ProfielBernard-Henri Lévy
De polariserende Franse filosoof die oorlogsgebieden boven salons verkiest: ‘Ik denk graag met mijn voeten, mijn handen, mijn longen, mijn vlees’
In zijn nieuwe film Slava Ukraini waarschuwt de schrijver en filmmaker Bernard-Henri Lévy voor de hoge prijs die het Westen zal moeten betalen als het er niet in slaagt Poetin in Oekraïne te verslaan. ‘De morele roeping zwijgt nooit voor mij.’

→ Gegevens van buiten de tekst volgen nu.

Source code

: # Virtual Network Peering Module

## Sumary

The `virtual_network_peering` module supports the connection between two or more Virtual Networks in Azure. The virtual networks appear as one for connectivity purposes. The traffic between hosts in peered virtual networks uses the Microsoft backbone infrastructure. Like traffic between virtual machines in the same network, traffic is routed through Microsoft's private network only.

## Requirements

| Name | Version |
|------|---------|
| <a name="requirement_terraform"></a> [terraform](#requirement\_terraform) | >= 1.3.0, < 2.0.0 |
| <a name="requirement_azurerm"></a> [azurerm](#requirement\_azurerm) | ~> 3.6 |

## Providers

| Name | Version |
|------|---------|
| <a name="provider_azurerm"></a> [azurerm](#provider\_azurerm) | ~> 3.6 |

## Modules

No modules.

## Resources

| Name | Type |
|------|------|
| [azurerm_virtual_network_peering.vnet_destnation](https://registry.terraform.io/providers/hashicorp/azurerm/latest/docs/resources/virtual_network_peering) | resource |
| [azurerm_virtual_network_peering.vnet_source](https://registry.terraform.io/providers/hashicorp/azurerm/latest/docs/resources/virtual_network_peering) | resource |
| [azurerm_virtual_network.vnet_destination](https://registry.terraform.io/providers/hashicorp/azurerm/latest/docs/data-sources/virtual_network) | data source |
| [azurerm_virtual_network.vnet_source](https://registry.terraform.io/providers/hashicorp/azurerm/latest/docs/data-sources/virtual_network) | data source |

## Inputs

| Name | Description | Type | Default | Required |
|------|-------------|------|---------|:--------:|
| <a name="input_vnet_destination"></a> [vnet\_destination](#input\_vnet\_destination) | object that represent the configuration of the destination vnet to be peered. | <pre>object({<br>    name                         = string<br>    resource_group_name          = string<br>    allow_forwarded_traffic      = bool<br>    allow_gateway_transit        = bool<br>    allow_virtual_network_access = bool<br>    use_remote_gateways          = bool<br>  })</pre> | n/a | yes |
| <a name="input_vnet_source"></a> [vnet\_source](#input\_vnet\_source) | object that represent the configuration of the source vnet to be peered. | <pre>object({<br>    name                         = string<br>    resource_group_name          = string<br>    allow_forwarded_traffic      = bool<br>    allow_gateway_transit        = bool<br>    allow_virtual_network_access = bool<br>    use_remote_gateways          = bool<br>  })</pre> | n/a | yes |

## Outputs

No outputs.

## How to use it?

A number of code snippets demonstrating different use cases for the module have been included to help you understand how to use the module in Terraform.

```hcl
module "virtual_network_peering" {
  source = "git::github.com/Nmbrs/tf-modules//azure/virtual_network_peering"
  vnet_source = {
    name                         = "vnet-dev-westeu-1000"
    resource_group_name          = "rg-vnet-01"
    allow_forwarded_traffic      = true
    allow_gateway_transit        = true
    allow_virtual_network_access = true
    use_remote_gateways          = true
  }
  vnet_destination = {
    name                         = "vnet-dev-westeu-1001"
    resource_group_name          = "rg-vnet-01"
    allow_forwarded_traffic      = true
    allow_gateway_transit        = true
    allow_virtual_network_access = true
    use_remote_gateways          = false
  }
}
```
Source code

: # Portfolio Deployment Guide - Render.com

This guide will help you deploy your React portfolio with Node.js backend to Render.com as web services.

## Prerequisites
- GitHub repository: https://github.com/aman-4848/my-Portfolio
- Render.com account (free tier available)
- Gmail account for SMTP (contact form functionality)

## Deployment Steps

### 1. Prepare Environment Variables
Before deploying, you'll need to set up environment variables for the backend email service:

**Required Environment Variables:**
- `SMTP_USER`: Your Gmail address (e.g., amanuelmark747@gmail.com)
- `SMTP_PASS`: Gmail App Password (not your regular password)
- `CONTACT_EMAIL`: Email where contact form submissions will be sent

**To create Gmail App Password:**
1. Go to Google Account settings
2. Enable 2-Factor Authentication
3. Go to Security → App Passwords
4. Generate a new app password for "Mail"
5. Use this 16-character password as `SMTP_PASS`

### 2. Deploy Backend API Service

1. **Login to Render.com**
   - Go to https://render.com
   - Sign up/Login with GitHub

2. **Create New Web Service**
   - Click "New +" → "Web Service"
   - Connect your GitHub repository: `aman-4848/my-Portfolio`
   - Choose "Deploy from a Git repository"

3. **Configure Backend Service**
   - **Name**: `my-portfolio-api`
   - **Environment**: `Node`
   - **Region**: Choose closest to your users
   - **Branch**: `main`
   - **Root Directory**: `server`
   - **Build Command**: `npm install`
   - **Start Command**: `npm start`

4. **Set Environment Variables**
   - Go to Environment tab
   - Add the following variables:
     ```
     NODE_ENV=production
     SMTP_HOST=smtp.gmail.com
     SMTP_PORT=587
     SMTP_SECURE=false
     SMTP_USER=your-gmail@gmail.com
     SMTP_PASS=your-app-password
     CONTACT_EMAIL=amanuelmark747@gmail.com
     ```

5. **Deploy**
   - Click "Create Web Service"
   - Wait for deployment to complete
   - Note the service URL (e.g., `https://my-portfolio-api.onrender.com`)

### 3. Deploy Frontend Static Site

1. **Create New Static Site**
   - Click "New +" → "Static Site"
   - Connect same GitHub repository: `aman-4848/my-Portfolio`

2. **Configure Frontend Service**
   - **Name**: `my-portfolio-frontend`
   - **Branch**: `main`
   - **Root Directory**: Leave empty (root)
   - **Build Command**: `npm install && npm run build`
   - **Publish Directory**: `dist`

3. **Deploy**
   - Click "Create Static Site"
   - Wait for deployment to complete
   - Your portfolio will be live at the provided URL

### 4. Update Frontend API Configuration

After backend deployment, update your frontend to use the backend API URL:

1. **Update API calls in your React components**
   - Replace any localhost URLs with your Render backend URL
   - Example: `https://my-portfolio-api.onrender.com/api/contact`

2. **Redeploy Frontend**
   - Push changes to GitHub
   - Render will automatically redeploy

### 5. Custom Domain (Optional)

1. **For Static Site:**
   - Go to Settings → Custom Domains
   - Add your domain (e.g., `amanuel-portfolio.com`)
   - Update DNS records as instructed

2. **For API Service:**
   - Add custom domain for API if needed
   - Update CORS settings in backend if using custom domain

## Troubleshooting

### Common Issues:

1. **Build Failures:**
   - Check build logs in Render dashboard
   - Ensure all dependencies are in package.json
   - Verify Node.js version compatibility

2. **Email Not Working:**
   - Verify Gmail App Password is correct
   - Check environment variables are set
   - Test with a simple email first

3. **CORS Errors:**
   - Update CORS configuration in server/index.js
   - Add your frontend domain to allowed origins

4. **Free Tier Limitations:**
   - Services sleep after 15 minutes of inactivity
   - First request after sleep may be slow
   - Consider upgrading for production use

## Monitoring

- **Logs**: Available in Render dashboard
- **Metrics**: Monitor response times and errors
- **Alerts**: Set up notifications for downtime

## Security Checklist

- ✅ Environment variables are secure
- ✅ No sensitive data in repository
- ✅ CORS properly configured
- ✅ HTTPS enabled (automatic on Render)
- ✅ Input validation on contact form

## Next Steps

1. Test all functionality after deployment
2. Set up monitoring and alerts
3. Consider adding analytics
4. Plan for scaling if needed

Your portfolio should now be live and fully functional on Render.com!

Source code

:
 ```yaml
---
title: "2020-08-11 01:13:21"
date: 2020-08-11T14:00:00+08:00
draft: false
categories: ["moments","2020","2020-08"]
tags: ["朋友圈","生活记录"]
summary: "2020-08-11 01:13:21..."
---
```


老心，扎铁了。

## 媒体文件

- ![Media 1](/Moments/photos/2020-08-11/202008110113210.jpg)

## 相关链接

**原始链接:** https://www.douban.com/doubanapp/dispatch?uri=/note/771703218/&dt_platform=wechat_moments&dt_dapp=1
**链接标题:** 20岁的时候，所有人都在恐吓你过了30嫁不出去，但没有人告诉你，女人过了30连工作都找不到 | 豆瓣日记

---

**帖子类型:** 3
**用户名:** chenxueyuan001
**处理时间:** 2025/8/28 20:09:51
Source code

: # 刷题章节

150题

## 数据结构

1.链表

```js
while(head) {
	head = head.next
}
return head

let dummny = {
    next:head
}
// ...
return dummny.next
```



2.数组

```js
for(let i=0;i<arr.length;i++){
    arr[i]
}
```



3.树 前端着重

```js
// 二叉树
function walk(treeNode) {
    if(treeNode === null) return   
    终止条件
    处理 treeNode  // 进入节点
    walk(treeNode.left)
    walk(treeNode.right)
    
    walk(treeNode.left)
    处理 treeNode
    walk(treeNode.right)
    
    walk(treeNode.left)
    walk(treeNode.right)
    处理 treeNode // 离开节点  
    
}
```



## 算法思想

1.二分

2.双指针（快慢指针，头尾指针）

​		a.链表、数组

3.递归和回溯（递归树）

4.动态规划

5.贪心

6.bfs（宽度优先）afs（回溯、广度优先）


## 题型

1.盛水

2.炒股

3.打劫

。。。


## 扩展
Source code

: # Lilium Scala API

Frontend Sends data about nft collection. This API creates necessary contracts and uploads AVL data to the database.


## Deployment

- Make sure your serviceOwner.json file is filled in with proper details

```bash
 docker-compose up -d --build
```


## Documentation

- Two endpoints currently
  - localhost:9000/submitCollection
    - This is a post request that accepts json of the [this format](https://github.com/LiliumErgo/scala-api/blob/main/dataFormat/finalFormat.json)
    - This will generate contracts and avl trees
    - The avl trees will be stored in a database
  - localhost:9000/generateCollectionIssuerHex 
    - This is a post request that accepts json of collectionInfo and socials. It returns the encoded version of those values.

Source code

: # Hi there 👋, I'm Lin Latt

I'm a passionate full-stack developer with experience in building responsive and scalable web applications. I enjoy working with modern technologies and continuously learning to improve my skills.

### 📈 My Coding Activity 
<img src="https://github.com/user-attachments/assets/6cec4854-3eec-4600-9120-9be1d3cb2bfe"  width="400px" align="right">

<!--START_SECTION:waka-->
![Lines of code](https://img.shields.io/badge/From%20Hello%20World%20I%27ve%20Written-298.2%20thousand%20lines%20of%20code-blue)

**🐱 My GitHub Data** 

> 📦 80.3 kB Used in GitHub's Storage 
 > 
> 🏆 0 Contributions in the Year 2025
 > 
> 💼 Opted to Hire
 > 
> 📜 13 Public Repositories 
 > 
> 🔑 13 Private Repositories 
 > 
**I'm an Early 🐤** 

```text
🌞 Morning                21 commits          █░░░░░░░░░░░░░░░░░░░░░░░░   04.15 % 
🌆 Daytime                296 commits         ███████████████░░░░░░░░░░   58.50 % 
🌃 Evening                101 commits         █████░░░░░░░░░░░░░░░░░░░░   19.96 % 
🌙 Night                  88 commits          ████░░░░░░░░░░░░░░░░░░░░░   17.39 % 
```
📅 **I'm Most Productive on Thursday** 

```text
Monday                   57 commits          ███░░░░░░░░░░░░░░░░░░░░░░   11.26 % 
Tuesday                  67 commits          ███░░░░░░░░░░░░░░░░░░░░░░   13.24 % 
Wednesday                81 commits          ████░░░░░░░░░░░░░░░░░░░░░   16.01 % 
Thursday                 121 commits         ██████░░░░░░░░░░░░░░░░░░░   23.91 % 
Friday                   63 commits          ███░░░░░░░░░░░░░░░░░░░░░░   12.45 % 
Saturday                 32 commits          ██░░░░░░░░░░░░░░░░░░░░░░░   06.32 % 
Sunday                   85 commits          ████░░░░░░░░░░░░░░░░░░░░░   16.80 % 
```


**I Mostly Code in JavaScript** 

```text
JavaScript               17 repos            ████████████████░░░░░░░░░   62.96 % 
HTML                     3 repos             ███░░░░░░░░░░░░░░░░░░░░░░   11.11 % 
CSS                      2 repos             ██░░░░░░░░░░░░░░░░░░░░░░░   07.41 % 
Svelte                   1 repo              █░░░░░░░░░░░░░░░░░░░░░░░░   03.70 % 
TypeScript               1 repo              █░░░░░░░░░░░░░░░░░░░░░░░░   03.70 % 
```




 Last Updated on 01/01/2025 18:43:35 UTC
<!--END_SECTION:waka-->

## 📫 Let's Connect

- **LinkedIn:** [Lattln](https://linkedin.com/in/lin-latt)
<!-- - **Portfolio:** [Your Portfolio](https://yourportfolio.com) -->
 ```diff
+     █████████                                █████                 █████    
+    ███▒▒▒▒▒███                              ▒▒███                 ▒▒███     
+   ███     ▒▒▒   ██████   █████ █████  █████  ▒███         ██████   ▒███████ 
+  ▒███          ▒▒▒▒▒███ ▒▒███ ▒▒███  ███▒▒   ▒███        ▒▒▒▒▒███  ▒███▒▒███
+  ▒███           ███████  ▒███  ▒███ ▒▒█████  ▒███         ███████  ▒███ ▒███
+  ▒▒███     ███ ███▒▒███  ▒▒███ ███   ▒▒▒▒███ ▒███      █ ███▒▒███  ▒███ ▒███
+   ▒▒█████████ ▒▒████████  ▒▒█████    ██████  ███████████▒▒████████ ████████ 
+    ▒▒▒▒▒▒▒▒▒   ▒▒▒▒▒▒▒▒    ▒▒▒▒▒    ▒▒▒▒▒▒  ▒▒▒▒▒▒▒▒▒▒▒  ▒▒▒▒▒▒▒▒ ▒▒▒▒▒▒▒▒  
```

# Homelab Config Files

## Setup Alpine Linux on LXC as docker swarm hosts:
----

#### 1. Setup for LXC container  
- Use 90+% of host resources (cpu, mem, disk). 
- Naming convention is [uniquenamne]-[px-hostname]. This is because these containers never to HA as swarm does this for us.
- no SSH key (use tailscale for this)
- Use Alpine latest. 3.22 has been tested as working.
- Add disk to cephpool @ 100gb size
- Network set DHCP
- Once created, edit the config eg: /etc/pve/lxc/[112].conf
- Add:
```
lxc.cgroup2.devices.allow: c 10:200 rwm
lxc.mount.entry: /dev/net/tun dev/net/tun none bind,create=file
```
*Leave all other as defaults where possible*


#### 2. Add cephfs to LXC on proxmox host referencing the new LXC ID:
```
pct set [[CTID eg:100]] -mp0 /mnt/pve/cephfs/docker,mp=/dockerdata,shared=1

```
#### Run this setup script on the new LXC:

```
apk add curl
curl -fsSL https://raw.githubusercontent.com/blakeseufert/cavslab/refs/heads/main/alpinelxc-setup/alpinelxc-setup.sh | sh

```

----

In zijn nieuwe documentaire Slava Ukraini ontwijkt Bernard-Henri Lévy, Frankrijks beroemdste publieke intellectueel, nonchalant Russische sluipschutters in Oekraïne. Hij draagt een kaki kogelvrij vest over een chic maatpak. Hij klimt in Odessa op een Oekraïens marineschip dat de Zwarte Zee afzoekt naar Russische mijnen, zijn grijzende haren wapperen zachtjes in de wind. Hij bekijkt opgeblazen flatgebouwen in Kiev, daalt af in loopgraven met Oekraïense soldaten in Slovjansk en troost een moeder wier jonge zoon zo getraumatiseerd is door de oorlog dat hij niet meer spreekt.
Het is gemakkelijk om Lévy af te doen - en velen doen dat ook - als een 74-jarige roekeloze oorlogstoerist, de erfgenaam van een fortuin die de actieheld speelt terwijl het Russische raketten regent op Kiev, Charkiv en Marioepol. Maar in plaats van het afgelopen jaar door te brengen in zijn met kunst gevulde huis op de Rive Droite in Parijs of te genieten van zijn pensioen in zijn 18de-eeuwse paleis in Marrakech heeft Lévy Russische militaire aanvallen, hoogtevrees en wat hij noemt zijn “natuurlijke neiging tot melancholie” getrotseerd om zijn Oekraïne-film te maken. Het was, zo zegt hij, een noodzakelijke cri de coeur om Oekraïne te steunen in een conflict dat hij ziet als niets minder dan een strijd om de toekomst van Europa, de wereldwijde liberale democratie en de westerse beschaving.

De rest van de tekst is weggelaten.